The quick ripening of the grapes makes for some fantastic wine which can be experienced by simply buying a bottle or by going wine tasting at one of the several wineries in this area. Graves is also famous throughout Bordeaux because it produces all three of Bordeaux's most famous wines.
Within the Graves region is the Sauternes sub-region which has to be mentioned. Sauternes is known for producing dry white wines and sweet white wines. This is a refreshing change from the massive amount of red wine produced in other areas of Bordeaux.
Sauternes wines are made from grapes with noble rot. Noble rot causes grapes to have a slight raisin effect which makes the wines of Sauternes very rich in flavor. Since there are many different soil types in Sauternes, each winery creates a distinct wine.
With the amazing popularity of wines from Bordeaux, it’s almost a sin to pass through Bordeaux without visiting a winery or at least picking up a bottle of wine at a shop.
For wine-lovers, a wine tour is almost required. Bordeaux is also famous for many gastronomic favorites such as Roquefort cheese, honey, and foie gras. The scenery of Bordeaux is unbeatable, too!
© 2009 Melanie Palen
georgescifo from India on July 24, 2012:
looks simply superb...I have heard that the wineries in France are considered to be one of the best in the world..
Teresa Coppens from Ontario, Canada on July 20, 2012:
Fantastic and mouthwatering pictures. I'd love to tour the wineries of France. Another one for my bucket list.
Cynthia Calhoun from Western NC on July 19, 2012:
Mmmm, now you have me wanting some Bordeaux...and a trip to these regions of France! BEAUTIFUL layout. The pictures look so...delicious! Thanks for sharing!
Pacal Votan on August 31, 2009:
melbel - I hope I do, but their fine selection is some sort of a joke.
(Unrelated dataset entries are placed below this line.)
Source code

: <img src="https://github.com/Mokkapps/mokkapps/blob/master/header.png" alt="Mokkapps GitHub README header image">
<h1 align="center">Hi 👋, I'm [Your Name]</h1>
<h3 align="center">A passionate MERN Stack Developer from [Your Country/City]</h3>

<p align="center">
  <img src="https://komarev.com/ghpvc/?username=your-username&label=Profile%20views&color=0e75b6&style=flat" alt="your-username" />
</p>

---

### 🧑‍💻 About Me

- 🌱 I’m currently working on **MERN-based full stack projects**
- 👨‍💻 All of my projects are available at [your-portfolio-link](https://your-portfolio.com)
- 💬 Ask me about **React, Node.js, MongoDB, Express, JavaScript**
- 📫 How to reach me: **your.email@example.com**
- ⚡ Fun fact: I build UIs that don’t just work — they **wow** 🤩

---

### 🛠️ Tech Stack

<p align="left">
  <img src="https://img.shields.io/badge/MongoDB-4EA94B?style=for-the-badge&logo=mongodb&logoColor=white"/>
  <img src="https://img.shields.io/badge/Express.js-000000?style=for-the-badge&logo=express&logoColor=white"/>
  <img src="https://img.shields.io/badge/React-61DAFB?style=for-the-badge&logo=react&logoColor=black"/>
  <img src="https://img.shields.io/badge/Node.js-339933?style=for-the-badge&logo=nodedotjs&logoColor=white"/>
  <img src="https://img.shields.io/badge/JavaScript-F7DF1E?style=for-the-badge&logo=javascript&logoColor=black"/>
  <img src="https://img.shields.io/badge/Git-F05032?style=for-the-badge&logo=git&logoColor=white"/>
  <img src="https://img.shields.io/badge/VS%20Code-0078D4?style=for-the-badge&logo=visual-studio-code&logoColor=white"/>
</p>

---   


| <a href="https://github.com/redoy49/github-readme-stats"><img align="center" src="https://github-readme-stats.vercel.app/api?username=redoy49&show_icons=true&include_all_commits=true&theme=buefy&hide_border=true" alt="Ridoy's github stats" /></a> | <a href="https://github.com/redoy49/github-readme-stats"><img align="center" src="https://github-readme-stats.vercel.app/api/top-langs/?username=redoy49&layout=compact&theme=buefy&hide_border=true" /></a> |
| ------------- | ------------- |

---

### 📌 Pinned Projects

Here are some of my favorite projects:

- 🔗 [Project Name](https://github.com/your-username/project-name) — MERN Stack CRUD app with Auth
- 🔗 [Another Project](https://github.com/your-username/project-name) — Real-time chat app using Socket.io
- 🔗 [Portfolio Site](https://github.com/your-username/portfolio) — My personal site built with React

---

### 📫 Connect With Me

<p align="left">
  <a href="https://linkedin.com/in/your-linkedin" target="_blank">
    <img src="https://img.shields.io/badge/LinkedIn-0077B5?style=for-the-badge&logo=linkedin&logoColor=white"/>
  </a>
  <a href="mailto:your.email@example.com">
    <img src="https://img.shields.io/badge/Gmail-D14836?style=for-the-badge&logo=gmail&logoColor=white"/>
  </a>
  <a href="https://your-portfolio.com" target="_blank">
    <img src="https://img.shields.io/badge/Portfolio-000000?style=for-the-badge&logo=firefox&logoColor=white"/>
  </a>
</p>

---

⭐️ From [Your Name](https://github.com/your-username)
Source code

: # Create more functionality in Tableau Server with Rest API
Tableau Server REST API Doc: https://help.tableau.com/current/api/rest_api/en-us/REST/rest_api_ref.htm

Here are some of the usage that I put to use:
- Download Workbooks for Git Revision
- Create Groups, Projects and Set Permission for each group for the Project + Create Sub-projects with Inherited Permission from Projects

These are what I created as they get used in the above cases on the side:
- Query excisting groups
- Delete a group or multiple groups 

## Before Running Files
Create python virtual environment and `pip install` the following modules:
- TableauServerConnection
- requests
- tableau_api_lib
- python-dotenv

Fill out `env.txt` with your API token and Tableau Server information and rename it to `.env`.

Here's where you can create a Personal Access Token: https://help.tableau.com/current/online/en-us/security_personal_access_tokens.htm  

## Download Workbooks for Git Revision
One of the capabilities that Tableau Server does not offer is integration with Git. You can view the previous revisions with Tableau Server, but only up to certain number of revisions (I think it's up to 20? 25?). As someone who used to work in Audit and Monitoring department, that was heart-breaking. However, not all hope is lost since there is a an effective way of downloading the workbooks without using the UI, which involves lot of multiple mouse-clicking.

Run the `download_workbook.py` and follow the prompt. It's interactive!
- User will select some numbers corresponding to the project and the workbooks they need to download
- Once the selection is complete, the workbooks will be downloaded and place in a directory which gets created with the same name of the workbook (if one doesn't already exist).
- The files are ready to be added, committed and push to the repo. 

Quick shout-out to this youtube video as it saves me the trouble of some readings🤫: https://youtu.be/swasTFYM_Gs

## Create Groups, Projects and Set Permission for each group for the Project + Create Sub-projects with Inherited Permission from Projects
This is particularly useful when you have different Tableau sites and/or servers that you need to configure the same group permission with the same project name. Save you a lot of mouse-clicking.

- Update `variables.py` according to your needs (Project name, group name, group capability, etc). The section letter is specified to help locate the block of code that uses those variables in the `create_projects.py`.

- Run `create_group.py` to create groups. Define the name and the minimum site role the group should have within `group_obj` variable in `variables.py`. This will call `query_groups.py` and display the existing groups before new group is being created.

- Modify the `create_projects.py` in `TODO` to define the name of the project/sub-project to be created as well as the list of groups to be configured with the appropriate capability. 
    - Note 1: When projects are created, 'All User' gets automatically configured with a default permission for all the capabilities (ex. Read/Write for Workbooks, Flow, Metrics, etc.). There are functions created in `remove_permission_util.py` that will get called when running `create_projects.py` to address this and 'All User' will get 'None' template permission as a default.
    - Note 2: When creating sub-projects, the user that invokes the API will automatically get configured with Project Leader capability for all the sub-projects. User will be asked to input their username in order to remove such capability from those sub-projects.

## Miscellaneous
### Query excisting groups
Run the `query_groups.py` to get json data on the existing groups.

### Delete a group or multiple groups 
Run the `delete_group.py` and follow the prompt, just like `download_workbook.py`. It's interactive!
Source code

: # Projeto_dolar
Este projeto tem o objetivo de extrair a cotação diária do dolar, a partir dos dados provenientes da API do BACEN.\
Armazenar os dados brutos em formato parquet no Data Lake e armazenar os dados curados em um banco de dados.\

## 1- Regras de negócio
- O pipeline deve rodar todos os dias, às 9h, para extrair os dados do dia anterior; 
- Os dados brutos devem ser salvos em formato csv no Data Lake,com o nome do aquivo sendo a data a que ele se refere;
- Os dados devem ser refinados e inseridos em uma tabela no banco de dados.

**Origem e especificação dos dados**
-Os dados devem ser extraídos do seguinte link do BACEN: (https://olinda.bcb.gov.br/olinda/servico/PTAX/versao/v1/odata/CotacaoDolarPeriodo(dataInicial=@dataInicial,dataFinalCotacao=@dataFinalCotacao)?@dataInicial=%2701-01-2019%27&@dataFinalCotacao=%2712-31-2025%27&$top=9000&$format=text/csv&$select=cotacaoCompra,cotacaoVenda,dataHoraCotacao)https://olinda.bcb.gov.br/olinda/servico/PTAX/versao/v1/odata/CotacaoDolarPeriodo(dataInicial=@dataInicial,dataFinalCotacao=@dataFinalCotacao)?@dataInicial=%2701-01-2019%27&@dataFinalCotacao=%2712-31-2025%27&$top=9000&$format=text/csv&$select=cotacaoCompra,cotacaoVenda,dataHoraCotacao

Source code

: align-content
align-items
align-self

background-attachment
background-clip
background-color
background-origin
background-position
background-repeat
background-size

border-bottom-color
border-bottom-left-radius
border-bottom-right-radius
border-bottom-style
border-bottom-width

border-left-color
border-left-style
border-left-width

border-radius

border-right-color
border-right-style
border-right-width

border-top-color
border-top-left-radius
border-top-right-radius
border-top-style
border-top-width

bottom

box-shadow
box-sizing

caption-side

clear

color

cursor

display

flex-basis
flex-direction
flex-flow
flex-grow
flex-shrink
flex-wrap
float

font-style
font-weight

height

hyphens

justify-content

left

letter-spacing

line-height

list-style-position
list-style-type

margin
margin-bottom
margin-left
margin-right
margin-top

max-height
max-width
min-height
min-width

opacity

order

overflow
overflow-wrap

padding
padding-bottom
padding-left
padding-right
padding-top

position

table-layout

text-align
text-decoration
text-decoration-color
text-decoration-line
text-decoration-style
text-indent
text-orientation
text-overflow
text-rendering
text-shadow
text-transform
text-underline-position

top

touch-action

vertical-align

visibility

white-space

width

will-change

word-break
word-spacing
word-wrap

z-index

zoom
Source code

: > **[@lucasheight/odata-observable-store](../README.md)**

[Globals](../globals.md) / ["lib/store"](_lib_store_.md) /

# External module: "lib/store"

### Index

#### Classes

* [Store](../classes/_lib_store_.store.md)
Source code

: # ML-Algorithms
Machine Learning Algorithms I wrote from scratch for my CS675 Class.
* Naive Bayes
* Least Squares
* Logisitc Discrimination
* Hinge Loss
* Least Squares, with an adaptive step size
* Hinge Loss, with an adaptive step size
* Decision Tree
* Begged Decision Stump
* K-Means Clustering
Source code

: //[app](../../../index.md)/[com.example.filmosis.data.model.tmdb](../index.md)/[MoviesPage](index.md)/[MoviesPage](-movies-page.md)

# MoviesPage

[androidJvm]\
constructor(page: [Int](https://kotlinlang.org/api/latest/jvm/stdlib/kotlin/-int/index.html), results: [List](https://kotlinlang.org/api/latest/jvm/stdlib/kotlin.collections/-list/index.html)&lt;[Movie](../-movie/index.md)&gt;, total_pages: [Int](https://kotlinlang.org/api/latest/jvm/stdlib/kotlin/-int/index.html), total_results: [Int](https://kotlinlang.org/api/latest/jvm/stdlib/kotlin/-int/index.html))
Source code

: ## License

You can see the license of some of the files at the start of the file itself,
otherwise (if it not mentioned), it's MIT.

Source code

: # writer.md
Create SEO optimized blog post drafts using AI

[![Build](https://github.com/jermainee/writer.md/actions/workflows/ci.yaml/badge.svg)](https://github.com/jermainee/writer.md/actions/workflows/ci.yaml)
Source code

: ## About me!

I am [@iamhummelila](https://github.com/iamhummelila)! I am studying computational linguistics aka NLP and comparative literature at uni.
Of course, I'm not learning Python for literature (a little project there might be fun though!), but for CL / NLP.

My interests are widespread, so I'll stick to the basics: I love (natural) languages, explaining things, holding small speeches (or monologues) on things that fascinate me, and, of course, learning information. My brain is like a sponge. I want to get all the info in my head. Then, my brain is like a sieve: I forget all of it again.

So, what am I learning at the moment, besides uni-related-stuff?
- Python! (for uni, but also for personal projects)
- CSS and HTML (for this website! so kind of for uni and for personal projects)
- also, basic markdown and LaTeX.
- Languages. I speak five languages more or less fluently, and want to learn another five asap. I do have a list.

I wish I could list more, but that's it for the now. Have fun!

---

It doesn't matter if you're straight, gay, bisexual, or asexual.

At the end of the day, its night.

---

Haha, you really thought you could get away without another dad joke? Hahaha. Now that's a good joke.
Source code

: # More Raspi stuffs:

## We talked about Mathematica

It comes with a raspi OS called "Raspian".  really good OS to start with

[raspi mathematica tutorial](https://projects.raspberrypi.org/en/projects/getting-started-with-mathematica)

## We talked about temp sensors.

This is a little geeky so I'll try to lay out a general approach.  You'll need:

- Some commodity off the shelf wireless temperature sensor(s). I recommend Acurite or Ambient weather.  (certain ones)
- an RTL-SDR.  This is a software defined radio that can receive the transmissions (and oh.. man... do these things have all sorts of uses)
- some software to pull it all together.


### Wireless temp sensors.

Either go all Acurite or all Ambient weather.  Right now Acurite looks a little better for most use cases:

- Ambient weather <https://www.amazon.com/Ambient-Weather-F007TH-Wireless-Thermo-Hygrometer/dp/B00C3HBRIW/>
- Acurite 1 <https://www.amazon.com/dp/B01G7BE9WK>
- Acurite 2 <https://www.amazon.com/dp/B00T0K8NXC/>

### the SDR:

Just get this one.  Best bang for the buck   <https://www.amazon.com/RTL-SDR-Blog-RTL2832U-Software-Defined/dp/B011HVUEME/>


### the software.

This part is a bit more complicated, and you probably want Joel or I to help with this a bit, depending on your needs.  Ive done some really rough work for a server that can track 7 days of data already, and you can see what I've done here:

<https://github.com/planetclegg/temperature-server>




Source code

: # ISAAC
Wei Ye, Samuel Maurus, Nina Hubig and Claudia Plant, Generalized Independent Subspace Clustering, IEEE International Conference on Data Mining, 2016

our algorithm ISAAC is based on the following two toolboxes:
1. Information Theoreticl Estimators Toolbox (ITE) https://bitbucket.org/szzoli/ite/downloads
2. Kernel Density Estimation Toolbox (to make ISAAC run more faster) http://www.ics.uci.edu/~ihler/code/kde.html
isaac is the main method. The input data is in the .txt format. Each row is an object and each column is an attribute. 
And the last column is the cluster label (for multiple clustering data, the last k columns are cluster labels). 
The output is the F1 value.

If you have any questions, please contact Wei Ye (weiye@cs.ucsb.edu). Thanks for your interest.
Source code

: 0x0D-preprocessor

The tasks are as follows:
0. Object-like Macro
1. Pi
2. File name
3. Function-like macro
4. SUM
But I'm lazy right now, so I'm not going to the other one that's much further away.
Will you not share your blog with us?
Melanie Palen (author) from Midwest, USA on August 31, 2009:
I'm glad that this hub has returned your interest in wines from Bordeaux. Hope to hear you have found a wine at the mall that meets your tastes!
Pacal Votan on August 31, 2009:
I love wines from the left bank, and the Saint-Émilion area whenever I can afford it. You've got me going, I'm heading for the mall. lol
Nice hub, thanks.
Melanie Palen (author) from Midwest, USA on July 17, 2009:
Goat cheese, now you've got my mouth watering. I know a lot of people who actually despise goat cheese. Personally I like something closer to chevrie and not feta, but when I say "goat cheese" people automatically assume I'm talking about feta. Feta is good on gyros, however!
Wendy Iturrizaga from France on June 12, 2009:
A Sauternes is absolutely heavenly with goat's cheese, the Valençay type... yummy!!
As for red wines, me too I prefer the Medoc ones.